Segment Start: Input data
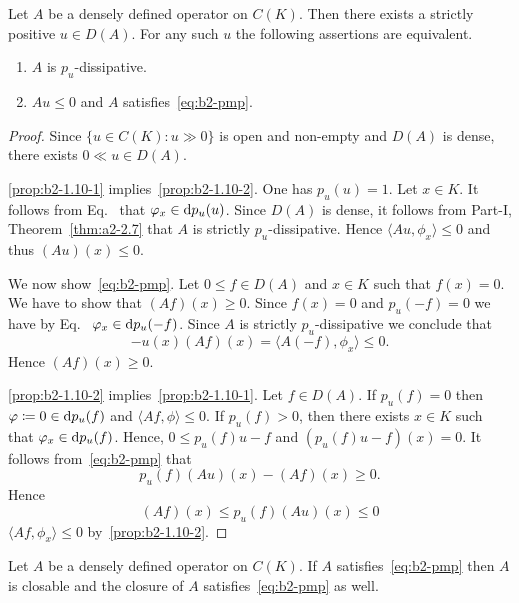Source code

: \begin{proposition}\label{prop:b2-1.10}
%
Let $A$ be a densely defined operator on $C(K)$.
Then there exists a strictly positive $u \in D(A)$.
For any such $u$ the following assertions are equivalent.
\begin{enumerate}[\upshape (a)]
\item  \label{prop:b2-1.10-1}
$A$ is $p_{u}$-dissipative.

\item  \label{prop:b2-1.10-2}
$Au \leq 0$ and $A$ satisfies~\eqref{eq:b2-pmp}.
\end{enumerate}
\end{proposition}
\begin{proof}
Since $\{u \in C(K) \colon u \gg 0\}$ is open and non-empty and $D(A)$ is dense, there exists $0 \ll u \in D(A)$.

\ref{prop:b2-1.10-1} implies~\ref{prop:b2-1.10-2}.
One has $p_{u}(u) = 1$.
Let $x \in K$.
It follows from Eq.~ that $\phi_{x} \in \ddp_{u}(u)$.
Since $D(A)$ is dense, it follows from Part-I, Theorem~\ref{thm:a2-2.7}
that $A$ is strictly $p_{u}$-dissipative.
Hence $\langle Au,\phi_{x} \rangle \leq 0$ and thus $(Au)(x) \leq 0$.

We now show~\eqref{eq:b2-pmp}.
Let $0 \leq f \in D(A)$ and $x \in K$ such that $f(x) = 0$.
We have to show that $(Af)(x) \geq 0$.
Since $f(x) = 0$ and $p_{u}(-f) = 0$ we have by Eq.~  $\phi_{x} \in \ddp_{u}(-f)$.
Since $A$ is strictly $p_{u}$-dissipative we conclude that 
%
\[
	-u(x)(Af)(x) = \langle A(-f),\phi_{x} \rangle \leq 0.
\]
%
Hence $(Af)(x) \geq 0$.

\ref{prop:b2-1.10-2} implies~\ref{prop:b2-1.10-1}.
Let $f \in D(A)$.
If\/ $p_{u}(f) = 0$ then $\phi \coloneq 0 \in \ddp_{u}(f)$ and $\langle Af,\phi \rangle \leq 0$.
If\/ $p_{u}(f) > 0$, then there exists $x \in K$ such that $\phi_{x} \in \ddp_{u}(f)$.
Hence, $0 \leq p_{u}(f)u - f$ and $(p_{u}(f)u - f)(x) = 0$.
It follows from~\eqref{eq:b2-pmp} that 
%
\[
	p_{u}(f)(Au)(x) - (Af)(x) \geq 0 .
\]
%
Hence 
%
\[
	 (Af)(x) \leq p_{u}(f)(Au)(x) \leq 0 
\]
%
\ie  $\langle Af,\phi_{x} \rangle \leq 0$ 
by~\ref{prop:b2-1.10-2}.
\end{proof}
\begin{corollary}\label{cor:b2-1.11}
Let $A$ be a densely defined operator on $C(K)$.
If\/ $A$ satisfies~\eqref{eq:b2-pmp} then $A$ is closable and the closure of\/ $A$ satisfies~\eqref{eq:b2-pmp} as well.
\end{corollary}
Segment End: Input data
The records must come back exactly, with their pictures removed.

Source code

: \begin{proposition}\label{prop:b2-1.10}
%
Let $A$ be a densely defined operator on $C(K)$.
Then there exists a strictly positive $u \in D(A)$.
For any such $u$ the following assertions are equivalent.
\begin{enumerate}[\upshape (a)]
\item  \label{prop:b2-1.10-1}
$A$ is $p_{u}$-dissipative.

\item  \label{prop:b2-1.10-2}
$Au \leq 0$ and $A$ satisfies~\eqref{eq:b2-pmp}.
\end{enumerate}
\end{proposition}
\begin{proof}
Since $\{u \in C(K) \colon u \gg 0\}$ is open and non-empty and $D(A)$ is dense, there exists $0 \ll u \in D(A)$.

\ref{prop:b2-1.10-1} implies~\ref{prop:b2-1.10-2}.
One has $p_{u}(u) = 1$.
Let $x \in K$.
It follows from Eq.~ that $\phi_{x} \in \ddp_{u}(u)$.
Since $D(A)$ is dense, it follows from Part-I, Theorem~\ref{thm:a2-2.7}
that $A$ is strictly $p_{u}$-dissipative.
Hence $\langle Au,\phi_{x} \rangle \leq 0$ and thus $(Au)(x) \leq 0$.

We now show~\eqref{eq:b2-pmp}.
Let $0 \leq f \in D(A)$ and $x \in K$ such that $f(x) = 0$.
We have to show that $(Af)(x) \geq 0$.
Since $f(x) = 0$ and $p_{u}(-f) = 0$ we have by Eq.~  $\phi_{x} \in \ddp_{u}(-f)$.
Since $A$ is strictly $p_{u}$-dissipative we conclude that 
%
\[
	-u(x)(Af)(x) = \langle A(-f),\phi_{x} \rangle \leq 0.
\]
%
Hence $(Af)(x) \geq 0$.

\ref{prop:b2-1.10-2} implies~\ref{prop:b2-1.10-1}.
Let $f \in D(A)$.
If\/ $p_{u}(f) = 0$ then $\phi \coloneq 0 \in \ddp_{u}(f)$ and $\langle Af,\phi \rangle \leq 0$.
If\/ $p_{u}(f) > 0$, then there exists $x \in K$ such that $\phi_{x} \in \ddp_{u}(f)$.
Hence, $0 \leq p_{u}(f)u - f$ and $(p_{u}(f)u - f)(x) = 0$.
It follows from~\eqref{eq:b2-pmp} that 
%
\[
	p_{u}(f)(Au)(x) - (Af)(x) \geq 0 .
\]
%
Hence 
%
\[
	 (Af)(x) \leq p_{u}(f)(Au)(x) \leq 0 
\]
%
\ie  $\langle Af,\phi_{x} \rangle \leq 0$ 
by~\ref{prop:b2-1.10-2}.
\end{proof}
\begin{corollary}\label{cor:b2-1.11}
Let $A$ be a densely defined operator on $C(K)$.
If\/ $A$ satisfies~\eqref{eq:b2-pmp} then $A$ is closable and the closure of\/ $A$ satisfies~\eqref{eq:b2-pmp} as well.
\end{corollary}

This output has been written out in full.